I hate admitting this, but it’s true.

Because if we’re being really honest, most of the time, I feel like my family is enough — like friends are just the cream on top and cream is good every now and again, when you feel like it. After all, my family gives me a sense of belonging I’ve never found elsewhere. My family feels safe, uncomplicated, effortless. I am my most truest self with them, and we share moments which are always unguarded, but more than that, they are moments which make me feel the way nothing else does. Family life is at once claustrophobic yet strangely addictive.

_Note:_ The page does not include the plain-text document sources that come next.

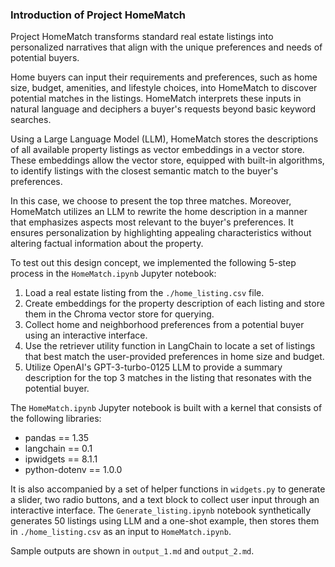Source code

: ### Introduction of Project HomeMatch

Project HomeMatch transforms standard real estate listings into personalized narratives that align with the unique preferences and needs of potential buyers.

Home buyers can input their requirements and preferences, such as home size, budget, amenities, and lifestyle choices, into HomeMatch to discover potential matches in the listings. HomeMatch interprets these inputs in natural language and deciphers a buyer's requests beyond basic keyword searches.

Using a Large Language Model (LLM), HomeMatch stores the descriptions of all available property listings as vector embeddings in a vector store. These embeddings allow the vector store, equipped with built-in algorithms, to identify listings with the closest semantic match to the buyer's preferences.

In this case, we choose to present the top three matches. Moreover, HomeMatch utilizes an LLM to rewrite the home description in a manner that emphasizes aspects most relevant to the buyer's preferences. It ensures personalization by highlighting appealing characteristics without altering factual information about the property.

To test out this design concept, we implemented the following 5-step process in the `HomeMatch.ipynb` Jupyter notebook:

1. Load a real estate listing from the `./home_listing.csv` file.
2. Create embeddings for the property description of each listing and store them in the Chroma vector store for querying.
3. Collect home and neighborhood preferences from a potential buyer using an interactive interface.
4. Use the retriever utility function in LangChain to locate a set of listings that best match the user-provided preferences in home size and budget.
5. Utilize OpenAI's GPT-3-turbo-0125 LLM to provide a summary description for the top 3 matches in the listing that resonates with the potential buyer.

The `HomeMatch.ipynb` Jupyter notebook is built with a kernel that consists of the following libraries:

- pandas == 1.35
- langchain == 0.1
- ipwidgets == 8.1.1
- python-dotenv == 1.0.0

It is also accompanied by a set of helper functions in `widgets.py` to generate a slider, two radio buttons, and a text block to collect user input through an interactive interface. The `Generate_listing.ipynb` notebook synthetically generates 50 listings using LLM and a one-shot example, then stores them in `./home_listing.csv` as an input to `HomeMatch.ipynb`.

Sample outputs are shown in `output_1.md` and `output_2.md`.
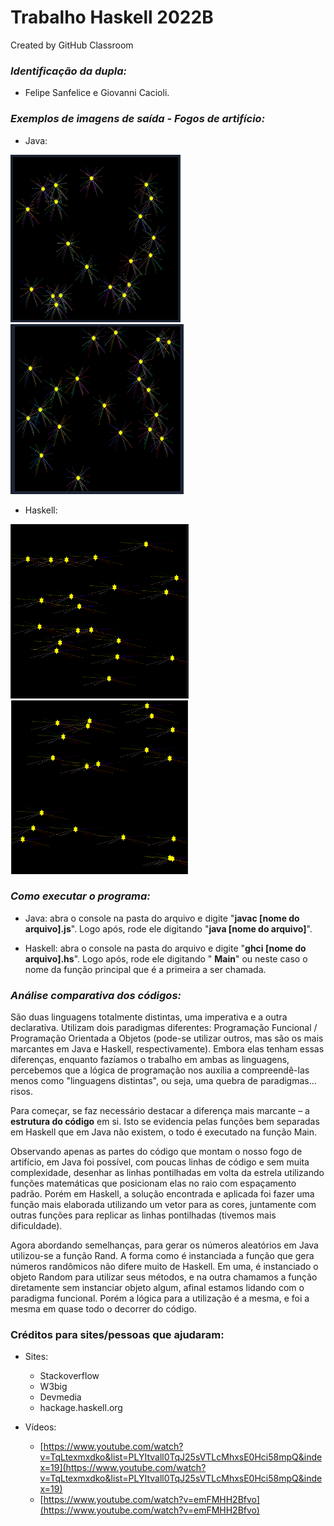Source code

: # Trabalho Haskell 2022B
Created by GitHub Classroom

### _Identificação da dupla:_

- Felipe Sanfelice e Giovanni Cacioli.

### _Exemplos de imagens de saída - Fogos de artifício:_

- Java:

![](./imgs/img1.png) ![](./imgs/img2.png)

- Haskell:

![](./imgs/img3.png) ![](./imgs/img4.png)

### _Como executar o programa:_

- Java: abra o console na pasta do arquivo e digite "**javac [nome do arquivo].js**". Logo após, rode ele digitando "**java [nome do arquivo]**".

- Haskell: abra o console na pasta do arquivo e digite "**ghci [nome do arquivo].hs**". Logo após, rode ele digitando " **Main**" ou neste caso o nome da função principal que é a primeira a ser chamada.

### _Análise comparativa dos códigos:_

  São duas linguagens totalmente distintas, uma imperativa e a outra declarativa. Utilizam dois paradigmas diferentes: Programação Funcional / Programação Orientada a Objetos (pode-se utilizar outros, mas são os mais marcantes em Java e Haskell, respectivamente). Embora elas tenham essas diferenças, enquanto fazíamos o trabalho em ambas as linguagens, percebemos que a lógica de programação nos auxilia a compreendê-las menos como "linguagens distintas", ou seja, uma quebra de paradigmas… risos.

  Para começar, se faz necessário destacar a diferença mais marcante – a **estrutura do código** em si. Isto se evidencia pelas funções bem separadas em Haskell que em Java não existem, o todo é executado na função Main.

  Observando apenas as partes do código que montam o nosso fogo de artifício, em Java foi possível, com poucas linhas de código e sem muita complexidade, desenhar as linhas pontilhadas em volta da estrela utilizando funções matemáticas que posicionam elas no raio com espaçamento padrão. Porém em Haskell, a solução encontrada e aplicada foi fazer uma função mais elaborada utilizando um vetor para as cores, juntamente com outras funções para replicar as linhas pontilhadas (tivemos mais dificuldade).

  Agora abordando semelhanças, para gerar os números aleatórios em Java utilizou-se a função Rand. A forma como é instanciada a função que gera números randômicos não difere muito de Haskell. Em uma, é instanciado o objeto Random para utilizar seus métodos, e na outra chamamos a função diretamente sem instanciar objeto algum, afinal estamos lidando com o paradigma funcional. Porém a lógica para a utilização é a mesma, e foi a mesma em quase todo o decorrer do código.

### Créditos para sites/pessoas que ajudaram:

- Sites:
  - Stackoverflow
  - W3big
  - Devmedia
  - hackage.haskell.org

- Vídeos:
  - [https://www.youtube.com/watch?v=TqLtexmxdko&list=PLYItvall0TqJ25sVTLcMhxsE0Hci58mpQ&index=19](https://www.youtube.com/watch?v=TqLtexmxdko&list=PLYItvall0TqJ25sVTLcMhxsE0Hci58mpQ&index=19)
  - [https://www.youtube.com/watch?v=emFMHH2Bfvo](https://www.youtube.com/watch?v=emFMHH2Bfvo)
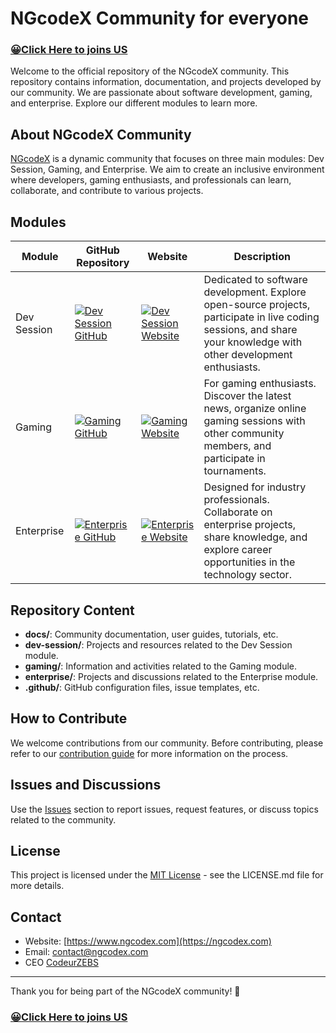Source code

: # NGcodeX Community for everyone
### [😀Click Here to joins US](https://ngcodex.com/dev-session/#newuser)

Welcome to the official repository of the NGcodeX community. This repository contains information, documentation, and projects developed by our community. We are passionate about software development, gaming, and enterprise. Explore our different modules to learn more.

## About NGcodeX Community

[NGcodeX](https://ngcodex.com) is a dynamic community that focuses on three main modules: Dev Session, Gaming, and Enterprise. We aim to create an inclusive environment where developers, gaming enthusiasts, and professionals can learn, collaborate, and contribute to various projects.

## Modules

| Module        | GitHub Repository                                    | Website                                 | Description                                                                                                             |
|---------------|-------------------------------------------------------|-----------------------------------------|-------------------------------------------------------------------------------------------------------------------------|
| Dev Session   | [![Dev Session GitHub](https://img.shields.io/badge/GitHub-NGcodeX--Hacktoberfest-brightgreen)](https://github.com/NGcodeX/NGcodeX-Hacktoberfest) | [![Dev Session Website](https://img.shields.io/badge/Website-Dev%20Session-blue)](https://ngcodex.com/dev-session/) | Dedicated to software development. Explore open-source projects, participate in live coding sessions, and share your knowledge with other development enthusiasts. |
| Gaming        | [![Gaming GitHub](https://img.shields.io/badge/GitHub-NGcodeX__Gaming-brightgreen)](https://github.com/NGcodeX/NGcodeX_Gaming) | [![Gaming Website](https://img.shields.io/badge/Website-Gaming-orange)](https://ngcodex.com/gaming/)       | For gaming enthusiasts. Discover the latest news, organize online gaming sessions with other community members, and participate in tournaments.                                       |
| Enterprise    | [![Enterprise GitHub](https://img.shields.io/badge/GitHub-NGcodeX__Entreprise-brightgreen)](https://github.com/NGcodeX/NGcodeX_Entreprise) | [![Enterprise Website](https://img.shields.io/badge/Website-Enterprise-red)](https://ngcodex.com/entreprise/) | Designed for industry professionals. Collaborate on enterprise projects, share knowledge, and explore career opportunities in the technology sector.                                |


## Repository Content

- **docs/**: Community documentation, user guides, tutorials, etc.
- **dev-session/**: Projects and resources related to the Dev Session module.
- **gaming/**: Information and activities related to the Gaming module.
- **enterprise/**: Projects and discussions related to the Enterprise module.
- **.github/**: GitHub configuration files, issue templates, etc.

## How to Contribute

We welcome contributions from our community. Before contributing, please refer to our [contribution guide](CONTRIBUTING.md) for more information on the process.

## Issues and Discussions

Use the [Issues](https://github.com/NGcodeX/NGcodeX-Community/issues) section to report issues, request features, or discuss topics related to the community.

## License

This project is licensed under the [MIT License](LICENSE) - see the LICENSE.md file for more details.

## Contact

- Website: [https://www.ngcodex.com](https://ngcodex.com)
- Email: contact@ngcodex.com
- CEO [CodeurZEBS](https://github.com/codeurzebs)

---

Thank you for being part of the NGcodeX community! 🚀
### [😀Click Here to joins US](https://ngcodex.com/dev-session/#newuser)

It is a double-edged sword, of course, dropping the balls of friendship, because we are a sum of all our parts, and the parts of us that beg for female connection end up starving. I know what it’s like to escape the clutches of my family and share a deep belly laugh with a girlfriend. I know the power of female intimacy, initiated and carried by the words ‘me too’. I know the kind of hunger which only women can satiate. I know the value of women and I have so many I’m lucky enough to call mine. For goodness sake, I’ve even created a blog which recognizes the need for female connection and encourages more of it. I know my family isn’t everything.  I’ve read so much research of female friendship improving health, prolonging life: one study showed that people with extensive networks of good friends and confidantes outlived those with the fewest friends by 22 percent. And the strangest thing of all?  The study also showed that close relationships with family or children had little to no effect on longevity.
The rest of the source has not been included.